If you are thinking of lending money or borrowing it, it is important that you know in depth what home equity loans are.
Home equity loans
Home equity loans are those that guarantee the fulfillment of a loan payment or that of credit through a mortgage, that is, of a property that is placed as a guarantee of the payment of a debt. For example, who requests a loan can put his house in guarantee, and who lends the money can be charged with said property in case the borrower does not fulfill his obligation.
Home equity loans have many advantages
The lender is reassured to know that in an extreme case he can recover his money, and whoever receives the loan can access significant amounts, thanks to the value of the property that he presents as a mortgage guarantee.
From the perspective of the borrower, that is, from whom the loan is requested, important aspects such as the repayment term, commissions, interest rate and any other expenses that may arise from the loan application must be observed, since they are aspects fundamental to review before placing a property as a mortgage guarantee.
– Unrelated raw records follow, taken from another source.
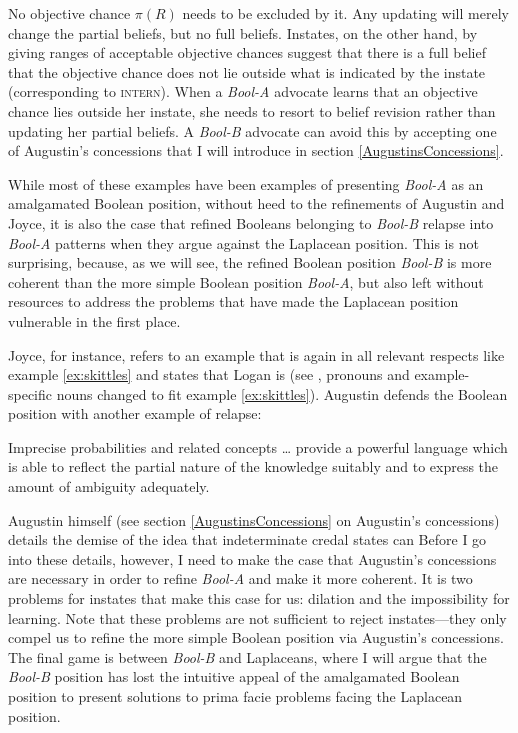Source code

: \documentclass[11pt]{article}
\newcommand{\anderson}[0]{\textit{Bool-A}}
\newcommand{\augustin}[0]{\textit{Bool-B}}
\begin{document}
No objective chance $\pi(R)$ needs to be excluded by it. Any updating
will merely change the partial beliefs, but no full beliefs. Instates,
on the other hand, by giving ranges of acceptable objective chances
suggest that there is a full belief that the objective chance does not
lie outside what is indicated by the instate (corresponding to
\textsc{intern}). When a {\anderson} advocate learns that an objective
chance lies outside her instate, she needs to resort to belief
revision rather than updating her partial beliefs. A {\augustin}
advocate can avoid this by accepting one of Augustin's concessions
that I will introduce in section \ref{AugustinsConcessions}.

While most of these examples have been examples of presenting
{\anderson} as an amalgamated Boolean position, without heed to the
refinements of Augustin and Joyce, it is also the case that refined
Booleans belonging to {\augustin} relapse into {\anderson} patterns
when they argue against the Laplacean position. This is not
surprising, because, as we will see, the refined Boolean position
{\augustin} is more coherent than the more simple Boolean position
{\anderson}, but also left without resources to address the problems
that have made the Laplacean position vulnerable in the first place.

Joyce, for instance, refers to an example that is again in all
relevant respects like example \ref{ex:skittles} and states that Logan
is  (see ,
pronouns and example-specific nouns changed to fit example
\ref{ex:skittles}). Augustin defends the Boolean position with another
example of relapse:

\begin{quotex}
  Imprecise probabilities and related concepts {\ldots} provide a
  powerful language which is able to reflect the partial nature of the
  knowledge suitably and to express the amount of ambiguity
  adequately. 
\end{quotex}

Augustin himself (see section \ref{AugustinsConcessions} on Augustin's
concessions) details the demise of the idea that indeterminate credal
states can  Before
I go into these details, however, I need to make the case that
Augustin's concessions are necessary in order to refine {\anderson}
and make it more coherent. It is two problems for instates that make
this case for us: dilation and the impossibility for learning. Note
that these problems are not sufficient to reject instates---they only
compel us to refine the more simple Boolean position via Augustin's
concessions. The final game is between {\augustin} and Laplaceans,
where I will argue that the {\augustin} position has lost the
intuitive appeal of the amalgamated Boolean position to present
solutions to prima facie problems facing the Laplacean position.
\end{document}
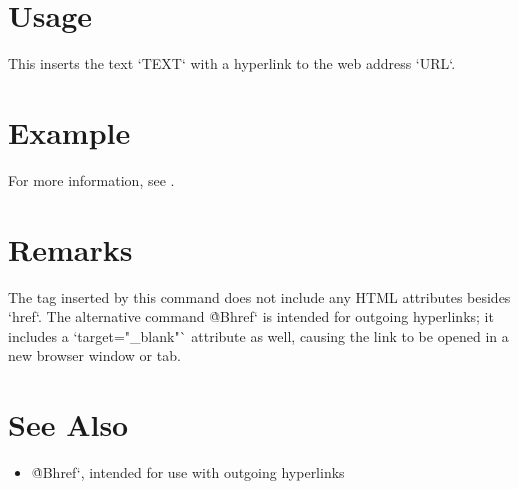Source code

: \section*{Usage}

\begin{texdisp}
\end{texdisp}

This inserts the text \tex`TEXT` with a hyperlink to the web address \tex`URL`.

\section*{Example}

\begin{texdisp}
For more information, see .
\end{texdisp}

\section*{Remarks}

The tag inserted by this command does not include any HTML attributes besides
\tex`href`. The alternative command \`@Bhref` is intended for outgoing
hyperlinks; it includes a \tex`target="_blank"` attribute as well, causing the
link to be opened in a new browser window or tab.

\section*{See Also}

\begin{itemize}
\item \`@Bhref`, intended for use with outgoing hyperlinks
\end{itemize}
For its part, the lender must ensure that the good to be mortgaged is in order and has no debts or a previous mortgage that is not yet paid. That is, you must carry out a feasibility study of the operation. Both parties must also ensure that the appraisal of the property is adequate since, from the value that emerges from this type of analysis, the maximum amount to be lent and received can be determined.
How to value a property
To value a property, aspects such as location, age, characteristics, conditions, that all papers are in order, among others, are taken into account. The valuation of a property for mortgage guarantee must be carried out by a professional appraiser who has the necessary accreditations for it. These accreditations are granted by different national and foreign institutions, such as the College of Engineers, the Autonomous University of Mexico, Puebla, American Society of Appraisers, Appraisal Institute, among others.
When the home equity loan has met all the requirements, the loan is approved and the corresponding contract is signed which, among other things, allows the lender to make use of the property in mortgage security in case it falls into debt, and It establishes the conditions under which the borrower must pay his debt, in order to guarantee that at the end of it he will recover all the rights to his property. In this way, both parties will be calm.